The 421th Drake tune we’ve reviewed in 2016.
Natasha Genet Avery:
Anthony Easton: That trick Kanye does, where his most heartbreaking declarations of excessive emotions are told via an affectless style is here, along with a spacious production. Rihanna’s pan-Caribbean vocals are better than Drake’s too. It’s still kind of boring, though, and not in a Warholian boredom-as-an-aesthetic-category sense, just in a plain, not very interesting sense.
Katie Gill: Drake’s a rapper that (whether he likes it or not) has built a market on being safe and mass marketable. Nowhere is that more apparent than this song whose main flaw is that it’s just dull. Add in the fact that Drake & Rihanna are dating and that gives a spin on the lyrics that I don’t know if I’m comfortable with or not.
Alfred Soto: The Gaye-Terrell of lethargy return for more tuneful nothings. “I don’t know how to talk to you,” Drake whines at her despite not knowing how to sing — to her and anyone.
Will Adams: It’s not enough that Drake has inspired a generation of dudes who feel the need to air their shitty sentiments because “Hey, Drake did it.” With “One Dance” and now “Too Good,” they now do so with shitty vocals because, hey, Drake can’t sing at all but sings anyway, so why can’t I? “Too Good” is one-third Rihanna banger, two-thirds Drake belching his insecurities over a warm, summery production. Is it any wonder that he’s mixed to the very front for the chorus that goes, “I’m way too good to you”? Fuck off.
Thomas Inskeep: Say what you will about Drake — and everyone has their opinions about the man of the moment — but no one else is bringing riffs on dancehall and highlife into mainstream hip-hop and pop the way he is right now. This plows a similar row to Rihanna’s own “Work” (and actually samples a Popcaan record), a very Afro-Caribbean one at that, and I’ll give him plenty of credit for it. Also: very good for grinding up against someone.

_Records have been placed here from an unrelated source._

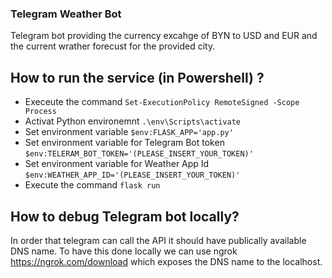 ### Telegram Weather Bot
Telegram bot providing the currency excahge of BYN to USD and EUR and the current wrather forecust for the provided city.

## How to run the service (in Powershell) ?
- Execeute the command `Set-ExecutionPolicy RemoteSigned -Scope Process`
- Activat Python environemnt `.\env\Scripts\activate`
- Set environment variable `$env:FLASK_APP='app.py'`
- Set environment variable for Telegram Bot token `$env:TELERAM_BOT_TOKEN='(PLEASE_INSERT_YOUR_TOKEN)'`
- Set environment variable for Weather App Id `$env:WEATHER_APP_ID='(PLEASE_INSERT_YOUR_TOKEN)'` 
- Execute the command `flask run`

## How to debug Telegram bot locally?
In order that telegram can call the API it should have publically available DNS name. To have this done locally we can use ngrok https://ngrok.com/download which exposes the DNS name to the localhost.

Taylor Alatorre: Even if this is just a lower stakes, higher-tempo remake of “Take Care,” I’ll take a hundred of those over whatever “9” and “U With Me?” are trying to be. And unlike with “Hotline Bling,” which remains frustrating in its ambiguity, Drake’s self-awareness is in full force on this one. His regression into 2011 lyricism is justified in that he allows Rihanna to confront him with his own words, in a way that places the spotlight on his high expectations rather than hers. Likewise, his clunky adoption of patois is practically focus-tested for mockery, but when it’s followed up by an actual Popcaan sample as a stand-in for barely veiled lust, his schoolboyish affection for the music of the Caribbean diaspora shines through. Long live Dancehall Drake, the saving grace of the Views era.